>>>>>

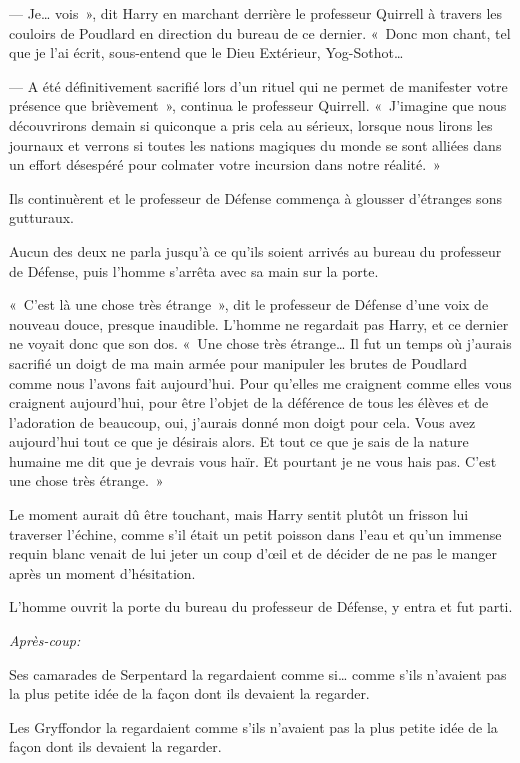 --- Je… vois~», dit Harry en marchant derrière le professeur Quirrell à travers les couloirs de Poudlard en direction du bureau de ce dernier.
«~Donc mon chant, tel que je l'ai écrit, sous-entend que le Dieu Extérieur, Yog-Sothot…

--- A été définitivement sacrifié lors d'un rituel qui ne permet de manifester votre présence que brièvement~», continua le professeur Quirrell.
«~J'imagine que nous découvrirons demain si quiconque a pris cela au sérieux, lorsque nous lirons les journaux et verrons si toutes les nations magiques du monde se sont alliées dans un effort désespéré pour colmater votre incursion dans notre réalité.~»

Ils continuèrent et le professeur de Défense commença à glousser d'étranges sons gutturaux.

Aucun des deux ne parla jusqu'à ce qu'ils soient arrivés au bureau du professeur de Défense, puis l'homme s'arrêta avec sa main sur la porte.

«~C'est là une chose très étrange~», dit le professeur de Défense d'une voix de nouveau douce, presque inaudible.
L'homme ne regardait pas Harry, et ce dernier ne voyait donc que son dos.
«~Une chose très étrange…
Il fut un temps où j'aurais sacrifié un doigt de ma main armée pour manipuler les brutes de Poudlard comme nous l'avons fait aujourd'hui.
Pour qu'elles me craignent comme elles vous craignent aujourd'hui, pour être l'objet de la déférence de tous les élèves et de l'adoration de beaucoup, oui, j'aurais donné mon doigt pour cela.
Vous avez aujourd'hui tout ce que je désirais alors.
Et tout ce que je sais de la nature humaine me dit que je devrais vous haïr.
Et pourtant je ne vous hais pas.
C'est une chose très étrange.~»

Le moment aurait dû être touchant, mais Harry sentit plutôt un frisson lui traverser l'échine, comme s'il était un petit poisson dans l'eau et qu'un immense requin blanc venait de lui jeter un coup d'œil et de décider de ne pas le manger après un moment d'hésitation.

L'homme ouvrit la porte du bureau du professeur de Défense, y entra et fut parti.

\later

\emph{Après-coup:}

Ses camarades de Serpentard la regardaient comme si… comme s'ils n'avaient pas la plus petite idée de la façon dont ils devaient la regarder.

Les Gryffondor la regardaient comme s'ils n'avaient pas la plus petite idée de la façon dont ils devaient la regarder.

<<<<<
>>>>>

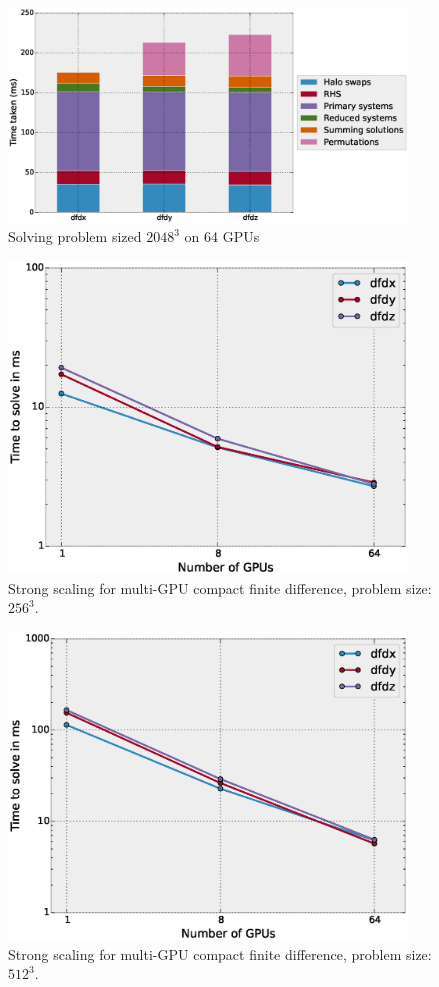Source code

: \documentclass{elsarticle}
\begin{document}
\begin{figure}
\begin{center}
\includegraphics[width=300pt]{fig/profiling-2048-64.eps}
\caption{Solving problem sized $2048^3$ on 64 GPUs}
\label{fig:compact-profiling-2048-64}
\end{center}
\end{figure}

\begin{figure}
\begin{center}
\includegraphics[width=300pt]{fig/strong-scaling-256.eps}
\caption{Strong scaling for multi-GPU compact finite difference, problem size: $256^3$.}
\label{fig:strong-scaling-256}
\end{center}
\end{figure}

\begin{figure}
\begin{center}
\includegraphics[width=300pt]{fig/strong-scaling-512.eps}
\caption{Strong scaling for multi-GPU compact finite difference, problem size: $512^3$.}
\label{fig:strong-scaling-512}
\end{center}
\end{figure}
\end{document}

<<<<<
>>>>>

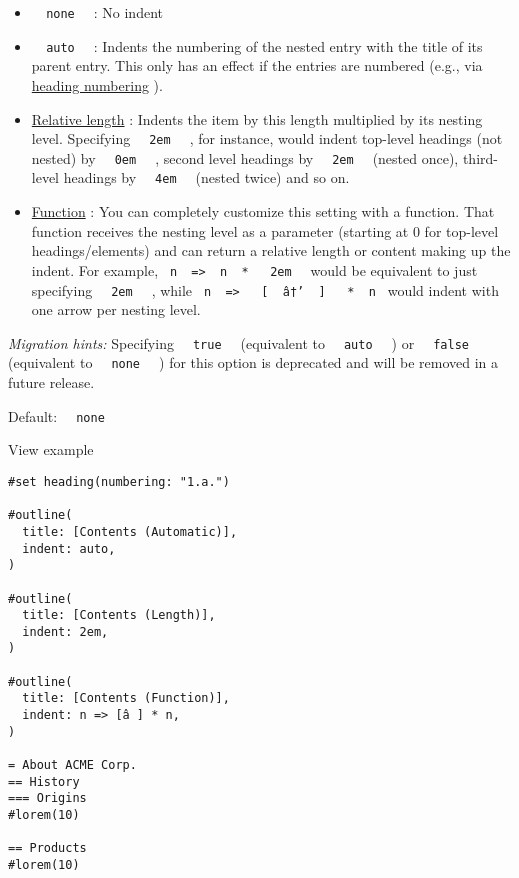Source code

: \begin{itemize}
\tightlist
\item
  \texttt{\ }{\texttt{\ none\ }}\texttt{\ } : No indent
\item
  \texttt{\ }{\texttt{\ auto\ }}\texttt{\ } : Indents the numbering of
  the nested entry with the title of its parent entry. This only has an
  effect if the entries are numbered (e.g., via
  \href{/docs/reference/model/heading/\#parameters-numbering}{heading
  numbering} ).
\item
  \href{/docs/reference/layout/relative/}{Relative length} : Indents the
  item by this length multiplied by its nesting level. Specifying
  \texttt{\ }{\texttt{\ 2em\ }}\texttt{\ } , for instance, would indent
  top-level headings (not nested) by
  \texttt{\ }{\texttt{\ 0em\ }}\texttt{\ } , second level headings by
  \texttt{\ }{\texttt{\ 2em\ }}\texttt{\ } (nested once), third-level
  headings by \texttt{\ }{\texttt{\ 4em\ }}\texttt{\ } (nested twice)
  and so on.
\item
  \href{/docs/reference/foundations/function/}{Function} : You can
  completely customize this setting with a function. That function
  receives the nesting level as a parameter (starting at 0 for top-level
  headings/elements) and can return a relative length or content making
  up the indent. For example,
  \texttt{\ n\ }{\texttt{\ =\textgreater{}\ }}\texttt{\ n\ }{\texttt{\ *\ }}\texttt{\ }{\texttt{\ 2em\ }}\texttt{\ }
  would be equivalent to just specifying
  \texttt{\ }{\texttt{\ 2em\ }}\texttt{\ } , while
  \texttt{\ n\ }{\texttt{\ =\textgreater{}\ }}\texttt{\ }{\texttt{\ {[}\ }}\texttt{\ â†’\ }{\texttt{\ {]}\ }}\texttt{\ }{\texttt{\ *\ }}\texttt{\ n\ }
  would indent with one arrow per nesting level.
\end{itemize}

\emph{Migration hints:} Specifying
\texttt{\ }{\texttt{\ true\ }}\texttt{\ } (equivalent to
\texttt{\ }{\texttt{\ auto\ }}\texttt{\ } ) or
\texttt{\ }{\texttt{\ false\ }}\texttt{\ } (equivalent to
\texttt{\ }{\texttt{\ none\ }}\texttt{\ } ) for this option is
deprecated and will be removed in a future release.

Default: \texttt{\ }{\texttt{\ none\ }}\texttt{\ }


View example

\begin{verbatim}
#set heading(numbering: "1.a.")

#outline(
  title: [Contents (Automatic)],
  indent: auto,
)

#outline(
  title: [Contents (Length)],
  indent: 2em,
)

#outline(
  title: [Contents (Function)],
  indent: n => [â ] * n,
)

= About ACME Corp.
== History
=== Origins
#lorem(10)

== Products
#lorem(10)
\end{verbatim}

<<<<<

* [BRIEF] Print the lines above from the one with "Et pourtant je ne vous hais pas." through the one with "Les Gryffondor la", both included, exactly as written and nothing more.

* [RESULT OF THE TASK]
Et pourtant je ne vous hais pas.
C'est une chose très étrange.~»

Le moment aurait dû être touchant, mais Harry sentit plutôt un frisson lui traverser l'échine, comme s'il était un petit poisson dans l'eau et qu'un immense requin blanc venait de lui jeter un coup d'œil et de décider de ne pas le manger après un moment d'hésitation.

L'homme ouvrit la porte du bureau du professeur de Défense, y entra et fut parti.

\later

\emph{Après-coup:}

Ses camarades de Serpentard la regardaient comme si… comme s'ils n'avaient pas la plus petite idée de la façon dont ils devaient la regarder.

Les Gryffondor la regardaient comme s'ils n'avaient pas la plus petite idée de la façon dont ils devaient la regarder.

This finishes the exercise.